-- EXERCISE MATERIALS follows --

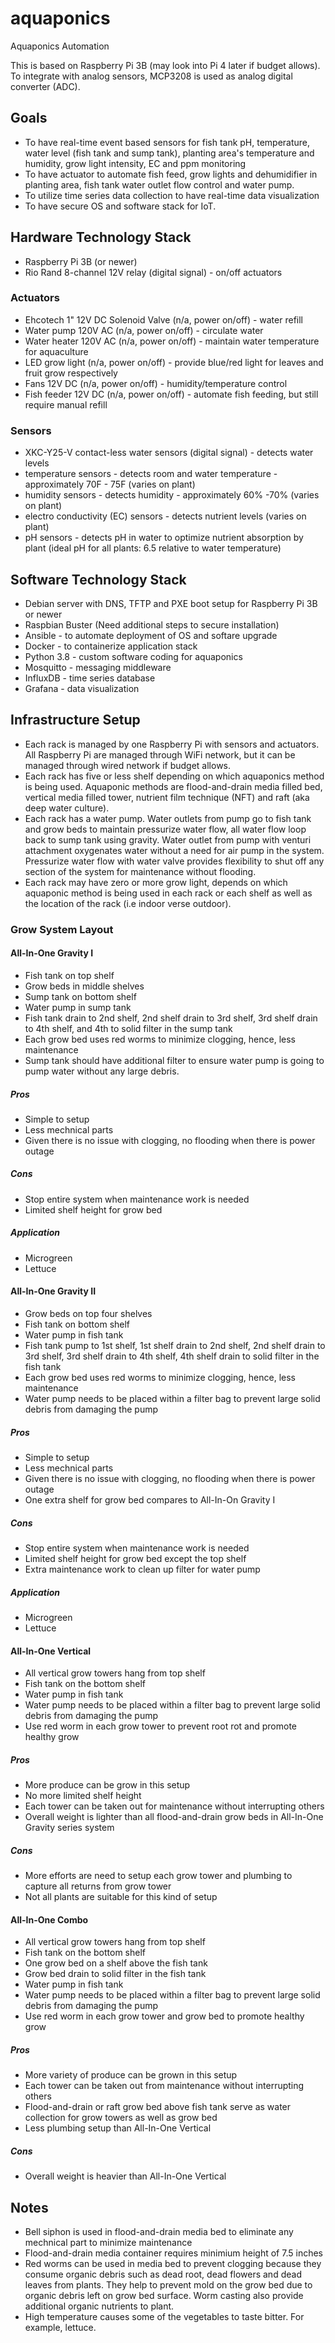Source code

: # aquaponics

Aquaponics Automation

This is based on Raspberry Pi 3B (may look into Pi 4 later if budget allows). To integrate with analog sensors, MCP3208 is used as analog digital converter (ADC).

## Goals

* To have real-time event based sensors for fish tank pH, temperature, water level (fish tank and sump tank), planting area's temperature and humidity, grow light intensity, EC and ppm monitoring
* To have actuator to automate fish feed, grow lights and dehumidifier in planting area, fish tank water outlet flow control and water pump.
* To utilize time series data collection to have real-time data visualization
* To have secure OS and software stack for IoT.

## Hardware Technology Stack

* Raspberry Pi 3B (or newer)
* Rio Rand 8-channel 12V relay (digital signal) - on/off actuators

### Actuators
* Ehcotech 1" 12V DC Solenoid Valve (n/a, power on/off) - water refill
* Water pump 120V AC (n/a, power on/off) - circulate water
* Water heater 120V AC (n/a, power on/off) - maintain water temperature for aquaculture
* LED grow light (n/a, power on/off) - provide blue/red light for leaves and fruit grow respectively
* Fans 12V DC (n/a, power on/off) - humidity/temperature control
* Fish feeder 12V DC (n/a, power on/off) - automate fish feeding, but still require manual refill

### Sensors
* XKC-Y25-V contact-less water sensors (digital signal) - detects water levels
* temperature sensors - detects room and water temperature - approximately 70F - 75F (varies on plant)
* humidity sensors - detects humidity - approximately 60% -70% (varies on plant)
* electro conductivity (EC) sensors - detects nutrient levels (varies on plant)
* pH sensors - detects pH in water to optimize nutrient absorption by plant (ideal pH for all plants: 6.5 relative to water temperature)

## Software Technology Stack

* Debian server with DNS, TFTP and PXE boot setup for Raspberry Pi 3B or newer
* Raspbian Buster (Need additional steps to secure installation)
* Ansible - to automate deployment of OS and softare upgrade
* Docker - to containerize application stack
* Python 3.8 - custom software coding for aquaponics
* Mosquitto - messaging middleware
* InfluxDB - time series database
* Grafana - data visualization

## Infrastructure Setup
* Each rack is managed by one Raspberry Pi with sensors and actuators. All Raspberry Pi are managed through WiFi network, but it can be managed through wired network if budget allows.
* Each rack has five or less shelf depending on which aquaponics method is being used. Aquaponic methods are flood-and-drain media filled bed, vertical media filled tower, nutrient film technique (NFT) and raft (aka deep water culture). 
* Each rack has a water pump. Water outlets from pump go to fish tank and grow beds to maintain pressurize water flow, all water flow loop back to sump tank using gravity. Water outlet from pump with venturi attachment oxygenates water without a need for air pump in the system. Pressurize water flow with water valve provides flexibility to shut off any section of the system for maintenance without flooding.
* Each rack may have zero or more grow light, depends on which aquaponic method is being used in each rack or each shelf as well as the location of the rack (i.e indoor verse outdoor).

### Grow System Layout
#### All-In-One Gravity I
* Fish tank on top shelf
* Grow beds in middle shelves
* Sump tank on bottom shelf
* Water pump in sump tank
* Fish tank drain to 2nd shelf, 2nd shelf drain to 3rd shelf, 3rd shelf drain to 4th shelf, and 4th to solid filter in the sump tank
* Each grow bed uses red worms to minimize clogging, hence, less maintenance
* Sump tank should have additional filter to ensure water pump is going to pump water without any large debris.
##### Pros
* Simple to setup
* Less mechnical parts
* Given there is no issue with clogging, no flooding when there is power outage
##### Cons
* Stop entire system when maintenance work is needed
* Limited shelf height for grow bed
##### Application
* Microgreen
* Lettuce
#### All-In-One Gravity II
* Grow beds on top four shelves
* Fish tank on bottom shelf
* Water pump in fish tank
* Fish tank pump to 1st shelf, 1st shelf drain to 2nd shelf, 2nd shelf drain to 3rd shelf, 3rd shelf drain to 4th shelf, 4th shelf drain to solid filter in the fish tank
* Each grow bed uses red worms to minimize clogging, hence, less maintenance
* Water pump needs to be placed within a filter bag to prevent large solid debris from damaging the pump
##### Pros
* Simple to setup
* Less mechnical parts
* Given there is no issue with clogging, no flooding when there is power outage
* One extra shelf for grow bed compares to All-In-On Gravity I
##### Cons
* Stop entire system when maintenance work is needed
* Limited shelf height for grow bed except the top shelf
* Extra maintenance work to clean up filter for water pump
##### Application
* Microgreen
* Lettuce
#### All-In-One Vertical
* All vertical grow towers hang from top shelf
* Fish tank on the bottom shelf
* Water pump in fish tank
* Water pump needs to be placed within a filter bag to prevent large solid debris from damaging the pump
* Use red worm in each grow tower to prevent root rot and promote healthy grow
##### Pros
* More produce can be grow in this setup
* No more limited shelf height
* Each tower can be taken out for maintenance without interrupting others
* Overall weight is lighter than all flood-and-drain grow beds in All-In-One Gravity series system
##### Cons
* More efforts are need to setup each grow tower and plumbing to capture all returns from grow tower
* Not all plants are suitable for this kind of setup
#### All-In-One Combo
* All vertical grow towers hang from top shelf
* Fish tank on the bottom shelf
* One grow bed on a shelf above the fish tank
* Grow bed drain to solid filter in the fish tank
* Water pump in fish tank
* Water pump needs to be placed within a filter bag to prevent large solid debris from damaging the pump
* Use red worm in each grow tower and grow bed to promote healthy grow
##### Pros
* More variety of produce can be grown in this setup
* Each tower can be taken out from maintenance without interrupting others
* Flood-and-drain or raft grow bed above fish tank serve as water collection for grow towers as well as grow bed
* Less plumbing setup than All-In-One Vertical
##### Cons
* Overall weight is heavier than All-In-One Vertical
## Notes
* Bell siphon is used in flood-and-drain media bed to eliminate any mechnical part to minimize maintenance
* Flood-and-drain media container requires minimium height of 7.5 inches
* Red worms can be used in media bed to prevent clogging because they consume organic debris such as dead root, dead flowers and dead leaves from plants. They help to prevent mold on the grow bed due to organic debris left on grow bed surface. Worm casting also provide additional organic nutrients to plant.
* High temperature causes some of the vegetables to taste bitter. For example, lettuce.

-- EXERCISE MATERIALS concluded --

- _TASK ITEM_
Spot every line in the entries that includes the word "than", and copy each one out.

- _THE ANSWER_
* Overall weight is lighter than all flood-and-drain grow beds in All-In-One Gravity series system
* Less plumbing setup than All-In-One Vertical
* Overall weight is heavier than All-In-One Vertical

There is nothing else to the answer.